→ WHAT THE EXERCISE ASKS: Please set down only the lines below starting with the line with "- [haystack](https://github.com/deepset-ai/haystack)" and going on through the line with "The aim of this", verbatim and without pictures.
-------- PROVIDED ENTRIES
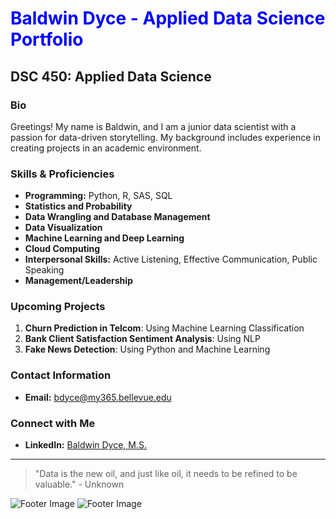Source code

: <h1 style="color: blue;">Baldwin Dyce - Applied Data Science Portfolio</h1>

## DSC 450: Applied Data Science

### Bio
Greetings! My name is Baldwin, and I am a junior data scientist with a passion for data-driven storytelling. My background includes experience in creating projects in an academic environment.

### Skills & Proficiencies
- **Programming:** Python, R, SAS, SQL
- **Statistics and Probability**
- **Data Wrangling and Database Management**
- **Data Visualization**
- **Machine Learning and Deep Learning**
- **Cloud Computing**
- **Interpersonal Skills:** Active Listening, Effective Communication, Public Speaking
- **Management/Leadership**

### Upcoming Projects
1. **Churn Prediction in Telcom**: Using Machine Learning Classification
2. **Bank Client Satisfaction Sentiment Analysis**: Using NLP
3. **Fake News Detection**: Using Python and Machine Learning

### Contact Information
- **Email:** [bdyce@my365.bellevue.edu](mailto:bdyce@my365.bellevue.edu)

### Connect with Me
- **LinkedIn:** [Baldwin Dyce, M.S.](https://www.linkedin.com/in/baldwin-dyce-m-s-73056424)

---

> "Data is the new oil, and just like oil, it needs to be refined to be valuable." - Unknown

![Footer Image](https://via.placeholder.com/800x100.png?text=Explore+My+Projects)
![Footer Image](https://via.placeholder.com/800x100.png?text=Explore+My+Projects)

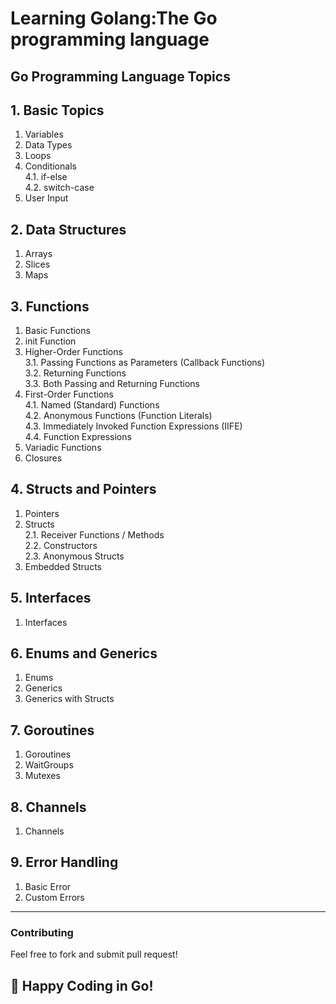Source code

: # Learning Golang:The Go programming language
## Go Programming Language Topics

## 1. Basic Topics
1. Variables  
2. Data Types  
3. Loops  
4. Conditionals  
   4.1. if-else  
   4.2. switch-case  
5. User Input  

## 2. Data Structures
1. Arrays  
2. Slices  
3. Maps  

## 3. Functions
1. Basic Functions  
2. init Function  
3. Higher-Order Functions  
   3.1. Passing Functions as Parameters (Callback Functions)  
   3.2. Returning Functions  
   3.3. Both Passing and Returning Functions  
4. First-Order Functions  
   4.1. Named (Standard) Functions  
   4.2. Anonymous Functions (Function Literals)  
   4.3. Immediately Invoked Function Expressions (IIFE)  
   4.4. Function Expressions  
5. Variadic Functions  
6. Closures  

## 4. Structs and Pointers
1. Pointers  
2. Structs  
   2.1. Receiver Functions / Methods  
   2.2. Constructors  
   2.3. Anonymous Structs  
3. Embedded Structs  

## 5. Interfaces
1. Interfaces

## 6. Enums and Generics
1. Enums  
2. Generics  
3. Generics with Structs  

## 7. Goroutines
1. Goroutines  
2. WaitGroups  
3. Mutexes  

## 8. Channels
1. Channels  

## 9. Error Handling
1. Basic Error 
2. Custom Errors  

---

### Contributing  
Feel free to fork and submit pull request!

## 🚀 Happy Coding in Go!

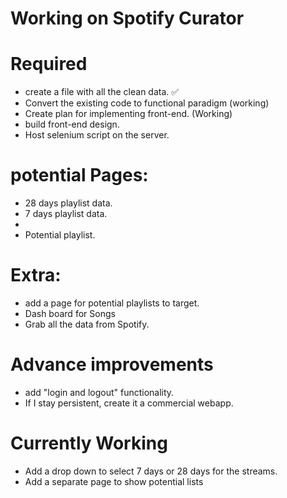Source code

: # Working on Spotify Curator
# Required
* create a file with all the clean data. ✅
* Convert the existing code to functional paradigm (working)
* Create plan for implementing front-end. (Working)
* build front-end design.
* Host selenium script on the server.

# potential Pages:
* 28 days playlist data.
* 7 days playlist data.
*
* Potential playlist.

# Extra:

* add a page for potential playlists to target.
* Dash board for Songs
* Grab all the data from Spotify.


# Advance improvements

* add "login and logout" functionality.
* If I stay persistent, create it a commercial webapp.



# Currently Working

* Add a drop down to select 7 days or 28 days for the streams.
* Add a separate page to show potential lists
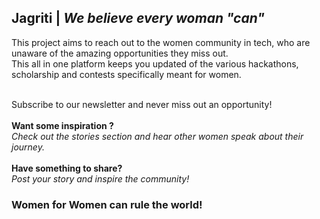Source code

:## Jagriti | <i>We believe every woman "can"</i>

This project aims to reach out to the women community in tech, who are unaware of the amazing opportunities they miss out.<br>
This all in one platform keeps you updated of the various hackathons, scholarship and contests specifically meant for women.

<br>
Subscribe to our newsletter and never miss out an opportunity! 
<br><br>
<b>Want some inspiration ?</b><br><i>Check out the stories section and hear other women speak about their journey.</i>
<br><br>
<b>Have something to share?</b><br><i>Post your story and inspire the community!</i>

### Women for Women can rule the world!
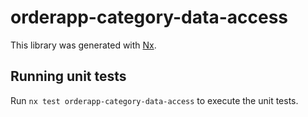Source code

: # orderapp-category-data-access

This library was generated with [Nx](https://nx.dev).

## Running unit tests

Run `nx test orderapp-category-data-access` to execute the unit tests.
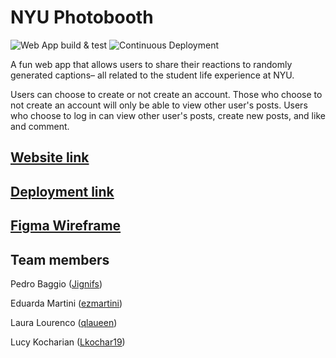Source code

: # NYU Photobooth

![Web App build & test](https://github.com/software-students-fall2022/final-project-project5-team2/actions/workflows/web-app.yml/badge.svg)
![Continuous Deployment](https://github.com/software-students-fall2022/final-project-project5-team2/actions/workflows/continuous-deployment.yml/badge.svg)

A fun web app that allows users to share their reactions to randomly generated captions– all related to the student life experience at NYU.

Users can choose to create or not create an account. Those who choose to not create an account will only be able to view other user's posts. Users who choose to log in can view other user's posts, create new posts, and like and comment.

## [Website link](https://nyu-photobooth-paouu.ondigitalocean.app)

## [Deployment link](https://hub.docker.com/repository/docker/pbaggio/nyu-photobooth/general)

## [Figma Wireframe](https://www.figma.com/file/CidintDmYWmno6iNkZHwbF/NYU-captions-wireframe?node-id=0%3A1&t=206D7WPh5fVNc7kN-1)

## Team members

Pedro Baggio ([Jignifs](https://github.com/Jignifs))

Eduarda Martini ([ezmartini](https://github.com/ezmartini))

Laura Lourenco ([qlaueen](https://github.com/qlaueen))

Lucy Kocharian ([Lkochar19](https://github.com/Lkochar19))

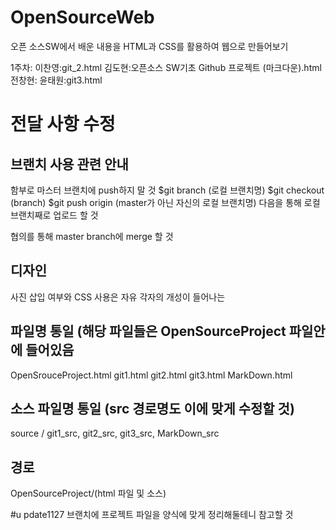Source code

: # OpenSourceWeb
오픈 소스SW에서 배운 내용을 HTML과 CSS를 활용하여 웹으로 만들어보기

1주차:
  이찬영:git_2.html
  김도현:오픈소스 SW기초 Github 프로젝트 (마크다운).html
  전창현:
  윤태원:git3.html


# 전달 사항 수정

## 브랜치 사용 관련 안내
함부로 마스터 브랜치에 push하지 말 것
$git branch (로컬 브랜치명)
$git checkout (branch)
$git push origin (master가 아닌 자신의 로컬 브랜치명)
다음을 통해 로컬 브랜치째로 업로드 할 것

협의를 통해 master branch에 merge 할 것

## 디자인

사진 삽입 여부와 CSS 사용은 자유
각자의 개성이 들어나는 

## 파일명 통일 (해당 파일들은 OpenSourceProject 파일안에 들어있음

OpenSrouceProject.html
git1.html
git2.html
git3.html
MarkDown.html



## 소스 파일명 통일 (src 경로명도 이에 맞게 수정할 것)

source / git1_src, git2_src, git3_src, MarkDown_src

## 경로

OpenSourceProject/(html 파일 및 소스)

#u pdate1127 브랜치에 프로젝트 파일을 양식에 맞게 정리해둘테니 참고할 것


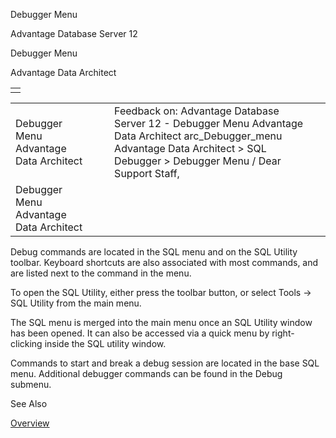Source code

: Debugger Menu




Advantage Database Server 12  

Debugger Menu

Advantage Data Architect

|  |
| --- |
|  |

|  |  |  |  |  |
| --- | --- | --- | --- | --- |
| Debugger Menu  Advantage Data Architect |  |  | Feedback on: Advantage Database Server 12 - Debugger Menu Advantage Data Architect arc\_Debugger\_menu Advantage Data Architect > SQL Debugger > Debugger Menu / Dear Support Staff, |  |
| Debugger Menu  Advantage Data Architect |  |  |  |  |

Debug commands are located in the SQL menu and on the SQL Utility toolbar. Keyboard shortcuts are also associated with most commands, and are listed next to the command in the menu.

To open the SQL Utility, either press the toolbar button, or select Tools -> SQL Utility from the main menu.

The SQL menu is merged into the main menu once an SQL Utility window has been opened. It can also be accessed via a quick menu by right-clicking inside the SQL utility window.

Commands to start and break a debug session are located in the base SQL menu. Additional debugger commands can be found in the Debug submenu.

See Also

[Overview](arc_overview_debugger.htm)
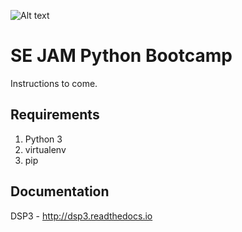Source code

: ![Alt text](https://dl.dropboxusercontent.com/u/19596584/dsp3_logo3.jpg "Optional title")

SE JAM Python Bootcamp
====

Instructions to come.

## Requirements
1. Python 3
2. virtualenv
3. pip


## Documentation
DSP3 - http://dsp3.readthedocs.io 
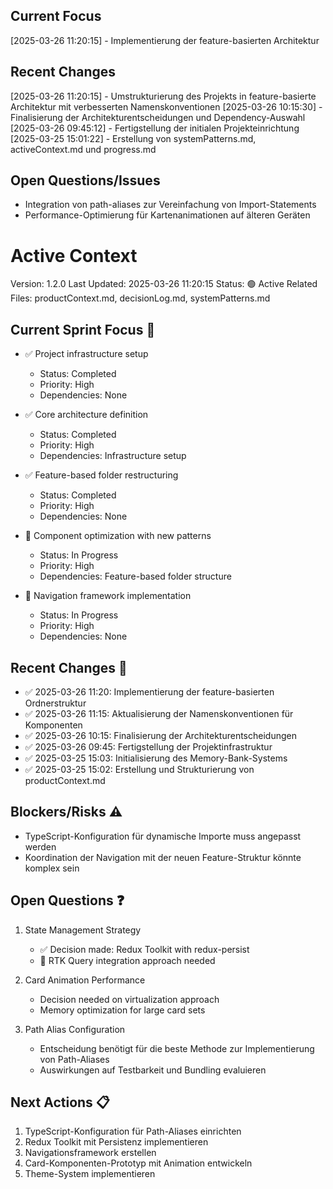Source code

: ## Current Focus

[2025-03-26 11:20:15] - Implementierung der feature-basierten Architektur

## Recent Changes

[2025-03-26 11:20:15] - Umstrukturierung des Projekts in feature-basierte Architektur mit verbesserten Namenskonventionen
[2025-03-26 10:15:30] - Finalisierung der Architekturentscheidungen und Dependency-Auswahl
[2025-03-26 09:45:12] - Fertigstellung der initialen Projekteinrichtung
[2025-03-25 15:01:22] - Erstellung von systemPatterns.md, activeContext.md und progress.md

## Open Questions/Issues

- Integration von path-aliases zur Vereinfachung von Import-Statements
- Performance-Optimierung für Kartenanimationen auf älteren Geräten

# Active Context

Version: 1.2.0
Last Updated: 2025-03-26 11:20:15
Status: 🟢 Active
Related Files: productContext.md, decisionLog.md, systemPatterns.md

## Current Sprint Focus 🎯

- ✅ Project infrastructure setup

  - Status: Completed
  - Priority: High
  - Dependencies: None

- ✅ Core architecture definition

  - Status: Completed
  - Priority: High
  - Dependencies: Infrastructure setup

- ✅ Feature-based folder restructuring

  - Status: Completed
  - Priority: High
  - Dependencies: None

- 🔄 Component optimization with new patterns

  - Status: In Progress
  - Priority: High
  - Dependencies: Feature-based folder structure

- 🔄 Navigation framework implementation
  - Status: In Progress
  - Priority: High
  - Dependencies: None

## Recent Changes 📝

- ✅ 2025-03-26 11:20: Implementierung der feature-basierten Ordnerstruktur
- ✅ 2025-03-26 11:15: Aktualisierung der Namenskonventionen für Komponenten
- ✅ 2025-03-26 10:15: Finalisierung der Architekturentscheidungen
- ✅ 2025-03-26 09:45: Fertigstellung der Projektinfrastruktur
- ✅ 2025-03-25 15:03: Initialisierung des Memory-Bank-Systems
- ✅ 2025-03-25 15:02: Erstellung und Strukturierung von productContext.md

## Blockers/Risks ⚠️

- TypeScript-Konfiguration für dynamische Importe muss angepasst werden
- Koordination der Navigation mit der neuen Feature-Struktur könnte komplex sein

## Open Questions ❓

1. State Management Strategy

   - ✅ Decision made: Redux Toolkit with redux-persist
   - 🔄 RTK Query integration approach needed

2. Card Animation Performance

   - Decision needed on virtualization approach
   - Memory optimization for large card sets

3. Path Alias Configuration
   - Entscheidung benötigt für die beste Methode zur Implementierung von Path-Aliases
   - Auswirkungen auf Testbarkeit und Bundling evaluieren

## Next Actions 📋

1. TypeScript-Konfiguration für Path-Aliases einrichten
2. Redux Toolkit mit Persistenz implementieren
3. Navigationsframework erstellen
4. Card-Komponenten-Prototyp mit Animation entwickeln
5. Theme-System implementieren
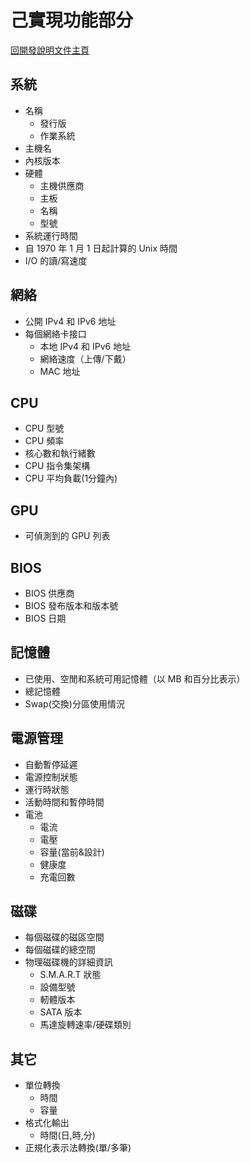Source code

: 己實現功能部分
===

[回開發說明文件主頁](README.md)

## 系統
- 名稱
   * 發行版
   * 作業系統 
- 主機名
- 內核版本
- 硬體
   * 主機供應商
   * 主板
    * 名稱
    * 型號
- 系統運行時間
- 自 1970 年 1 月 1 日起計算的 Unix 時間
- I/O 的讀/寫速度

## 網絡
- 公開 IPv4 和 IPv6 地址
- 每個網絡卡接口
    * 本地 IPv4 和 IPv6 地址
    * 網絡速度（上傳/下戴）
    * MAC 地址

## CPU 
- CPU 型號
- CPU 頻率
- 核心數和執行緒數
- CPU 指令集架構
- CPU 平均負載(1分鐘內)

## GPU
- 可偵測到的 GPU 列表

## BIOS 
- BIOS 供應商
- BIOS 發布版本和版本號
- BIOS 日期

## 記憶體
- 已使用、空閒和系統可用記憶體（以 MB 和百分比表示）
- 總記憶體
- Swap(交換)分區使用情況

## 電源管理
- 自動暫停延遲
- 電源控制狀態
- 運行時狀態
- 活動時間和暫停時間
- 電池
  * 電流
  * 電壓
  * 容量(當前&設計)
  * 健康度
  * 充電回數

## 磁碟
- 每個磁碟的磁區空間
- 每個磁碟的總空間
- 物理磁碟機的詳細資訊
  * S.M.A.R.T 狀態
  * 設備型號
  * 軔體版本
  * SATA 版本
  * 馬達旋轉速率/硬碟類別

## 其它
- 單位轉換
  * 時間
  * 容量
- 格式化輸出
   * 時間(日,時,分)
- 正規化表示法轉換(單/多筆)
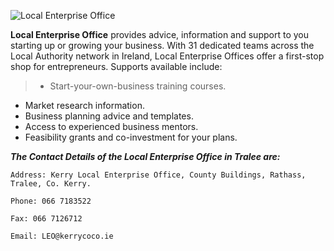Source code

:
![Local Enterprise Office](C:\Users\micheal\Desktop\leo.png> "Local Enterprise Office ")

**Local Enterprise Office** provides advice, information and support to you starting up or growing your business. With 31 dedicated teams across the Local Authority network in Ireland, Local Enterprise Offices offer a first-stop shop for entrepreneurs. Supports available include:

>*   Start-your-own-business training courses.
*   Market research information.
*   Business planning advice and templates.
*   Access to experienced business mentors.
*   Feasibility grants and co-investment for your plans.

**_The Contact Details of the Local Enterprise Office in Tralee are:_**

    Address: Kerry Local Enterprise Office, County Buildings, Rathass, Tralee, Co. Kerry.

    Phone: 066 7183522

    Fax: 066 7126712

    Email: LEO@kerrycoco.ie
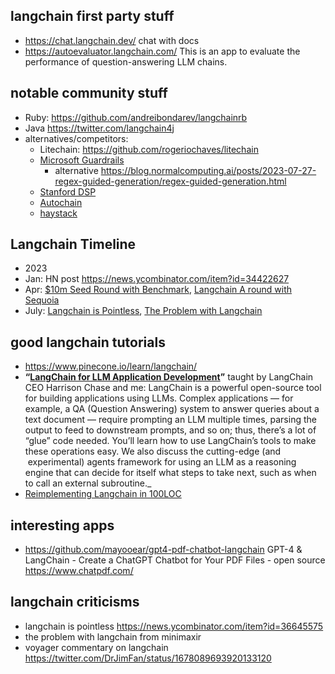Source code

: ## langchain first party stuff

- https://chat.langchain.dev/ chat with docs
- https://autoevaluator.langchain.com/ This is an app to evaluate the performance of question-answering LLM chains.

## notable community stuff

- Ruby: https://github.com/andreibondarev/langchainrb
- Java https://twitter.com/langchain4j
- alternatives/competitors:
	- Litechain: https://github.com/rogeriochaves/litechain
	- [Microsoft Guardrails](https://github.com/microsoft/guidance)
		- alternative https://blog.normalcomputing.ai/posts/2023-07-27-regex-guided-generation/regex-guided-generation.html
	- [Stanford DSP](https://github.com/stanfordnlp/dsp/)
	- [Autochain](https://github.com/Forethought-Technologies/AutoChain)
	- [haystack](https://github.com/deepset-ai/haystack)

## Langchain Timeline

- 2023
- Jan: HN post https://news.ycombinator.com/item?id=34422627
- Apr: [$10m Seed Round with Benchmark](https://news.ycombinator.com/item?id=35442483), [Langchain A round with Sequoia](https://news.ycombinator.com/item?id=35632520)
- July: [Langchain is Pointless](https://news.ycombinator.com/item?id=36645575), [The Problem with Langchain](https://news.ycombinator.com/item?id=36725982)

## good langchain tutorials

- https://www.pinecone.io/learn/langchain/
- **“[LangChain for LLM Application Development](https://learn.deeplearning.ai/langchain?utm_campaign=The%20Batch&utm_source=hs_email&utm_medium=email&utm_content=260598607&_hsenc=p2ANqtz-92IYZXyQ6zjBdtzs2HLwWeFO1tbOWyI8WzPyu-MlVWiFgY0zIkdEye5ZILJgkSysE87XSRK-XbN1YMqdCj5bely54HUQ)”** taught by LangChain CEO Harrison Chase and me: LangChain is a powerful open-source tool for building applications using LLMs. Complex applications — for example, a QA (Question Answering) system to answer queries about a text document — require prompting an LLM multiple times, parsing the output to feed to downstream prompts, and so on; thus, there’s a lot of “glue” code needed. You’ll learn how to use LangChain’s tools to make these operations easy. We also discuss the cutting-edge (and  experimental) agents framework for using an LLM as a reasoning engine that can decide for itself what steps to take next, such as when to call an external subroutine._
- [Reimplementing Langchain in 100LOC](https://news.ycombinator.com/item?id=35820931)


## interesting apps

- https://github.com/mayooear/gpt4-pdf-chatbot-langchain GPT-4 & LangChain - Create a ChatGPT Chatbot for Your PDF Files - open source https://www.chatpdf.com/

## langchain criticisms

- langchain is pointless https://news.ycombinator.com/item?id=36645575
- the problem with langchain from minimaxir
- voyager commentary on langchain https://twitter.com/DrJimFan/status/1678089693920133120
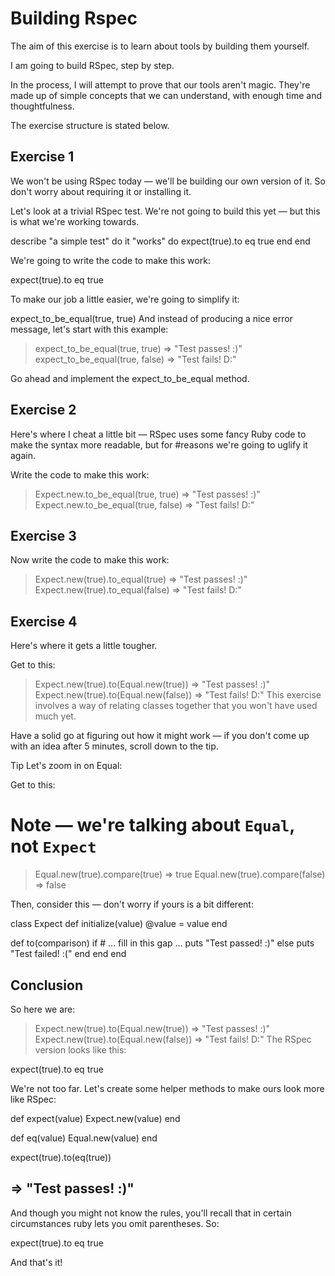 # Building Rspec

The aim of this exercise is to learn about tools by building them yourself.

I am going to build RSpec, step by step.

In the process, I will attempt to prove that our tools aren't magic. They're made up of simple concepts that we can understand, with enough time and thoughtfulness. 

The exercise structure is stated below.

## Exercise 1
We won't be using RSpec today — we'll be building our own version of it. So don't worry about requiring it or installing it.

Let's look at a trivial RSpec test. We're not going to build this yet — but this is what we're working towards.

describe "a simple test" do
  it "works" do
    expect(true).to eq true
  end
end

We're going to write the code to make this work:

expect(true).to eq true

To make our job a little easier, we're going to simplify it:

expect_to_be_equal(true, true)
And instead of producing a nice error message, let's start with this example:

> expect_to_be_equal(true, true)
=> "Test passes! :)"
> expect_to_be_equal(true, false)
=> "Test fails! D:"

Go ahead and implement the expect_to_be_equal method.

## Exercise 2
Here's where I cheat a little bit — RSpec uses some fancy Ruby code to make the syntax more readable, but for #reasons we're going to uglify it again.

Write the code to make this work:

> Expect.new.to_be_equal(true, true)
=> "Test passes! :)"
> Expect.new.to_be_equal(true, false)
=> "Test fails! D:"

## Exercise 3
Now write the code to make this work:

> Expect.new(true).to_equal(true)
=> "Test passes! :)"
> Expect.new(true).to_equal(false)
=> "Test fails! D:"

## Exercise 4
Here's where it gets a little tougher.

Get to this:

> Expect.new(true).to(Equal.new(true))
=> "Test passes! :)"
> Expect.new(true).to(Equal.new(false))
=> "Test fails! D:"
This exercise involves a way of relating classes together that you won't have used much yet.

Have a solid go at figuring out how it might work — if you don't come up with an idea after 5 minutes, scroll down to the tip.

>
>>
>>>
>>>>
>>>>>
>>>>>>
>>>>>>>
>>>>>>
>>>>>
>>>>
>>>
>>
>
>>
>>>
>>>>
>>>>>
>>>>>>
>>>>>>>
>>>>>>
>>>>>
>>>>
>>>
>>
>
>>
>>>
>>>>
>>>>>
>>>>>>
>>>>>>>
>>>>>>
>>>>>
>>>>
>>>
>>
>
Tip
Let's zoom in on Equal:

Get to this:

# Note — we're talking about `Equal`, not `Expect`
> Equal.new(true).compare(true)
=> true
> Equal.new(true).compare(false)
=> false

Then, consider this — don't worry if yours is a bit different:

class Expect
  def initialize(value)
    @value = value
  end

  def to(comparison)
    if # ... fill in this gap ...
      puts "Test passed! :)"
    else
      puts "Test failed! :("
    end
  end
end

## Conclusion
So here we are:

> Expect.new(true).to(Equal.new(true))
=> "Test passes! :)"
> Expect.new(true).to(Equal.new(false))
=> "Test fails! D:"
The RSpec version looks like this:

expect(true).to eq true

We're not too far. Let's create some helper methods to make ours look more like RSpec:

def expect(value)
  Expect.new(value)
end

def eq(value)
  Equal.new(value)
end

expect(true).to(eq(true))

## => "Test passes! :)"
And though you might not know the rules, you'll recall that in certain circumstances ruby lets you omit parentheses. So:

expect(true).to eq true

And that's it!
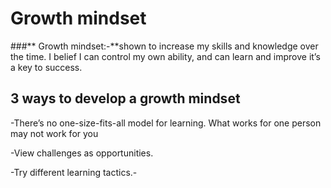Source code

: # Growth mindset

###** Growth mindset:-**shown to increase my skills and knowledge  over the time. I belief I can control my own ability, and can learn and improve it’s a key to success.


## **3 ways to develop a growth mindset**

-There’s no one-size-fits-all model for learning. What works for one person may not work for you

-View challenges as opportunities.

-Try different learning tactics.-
----------------
→ RESULT OF THIS TASK:
	- [haystack](https://github.com/deepset-ai/haystack)

## Langchain Timeline

- 2023
- Jan: HN post https://news.ycombinator.com/item?id=34422627
- Apr: [$10m Seed Round with Benchmark](https://news.ycombinator.com/item?id=35442483), [Langchain A round with Sequoia](https://news.ycombinator.com/item?id=35632520)
- July: [Langchain is Pointless](https://news.ycombinator.com/item?id=36645575), [The Problem with Langchain](https://news.ycombinator.com/item?id=36725982)

## good langchain tutorials

- https://www.pinecone.io/learn/langchain/
- **“[LangChain for LLM Application Development](https://learn.deeplearning.ai/langchain?utm_campaign=The%20Batch&utm_source=hs_email&utm_medium=email&utm_content=260598607&_hsenc=p2ANqtz-92IYZXyQ6zjBdtzs2HLwWeFO1tbOWyI8WzPyu-MlVWiFgY0zIkdEye5ZILJgkSysE87XSRK-XbN1YMqdCj5bely54HUQ)”** taught by LangChain CEO Harrison Chase and me: LangChain is a powerful open-source tool for building applications using LLMs. Complex applications — for example, a QA (Question Answering) system to answer queries about a text document — require prompting an LLM multiple times, parsing the output to feed to downstream prompts, and so on; thus, there’s a lot of “glue” code needed. You’ll learn how to use LangChain’s tools to make these operations easy. We also discuss the cutting-edge (and  experimental) agents framework for using an LLM as a reasoning engine that can decide for itself what steps to take next, such as when to call an external subroutine._
- [Reimplementing Langchain in 100LOC](https://news.ycombinator.com/item?id=35820931)


## interesting apps

- https://github.com/mayooear/gpt4-pdf-chatbot-langchain GPT-4 & LangChain - Create a ChatGPT Chatbot for Your PDF Files - open source https://www.chatpdf.com/

## langchain criticisms

- langchain is pointless https://news.ycombinator.com/item?id=36645575
- the problem with langchain from minimaxir
- voyager commentary on langchain https://twitter.com/DrJimFan/status/1678089693920133120
 # Building Rspec

The aim of this exercise is to learn about tools by building them yourself.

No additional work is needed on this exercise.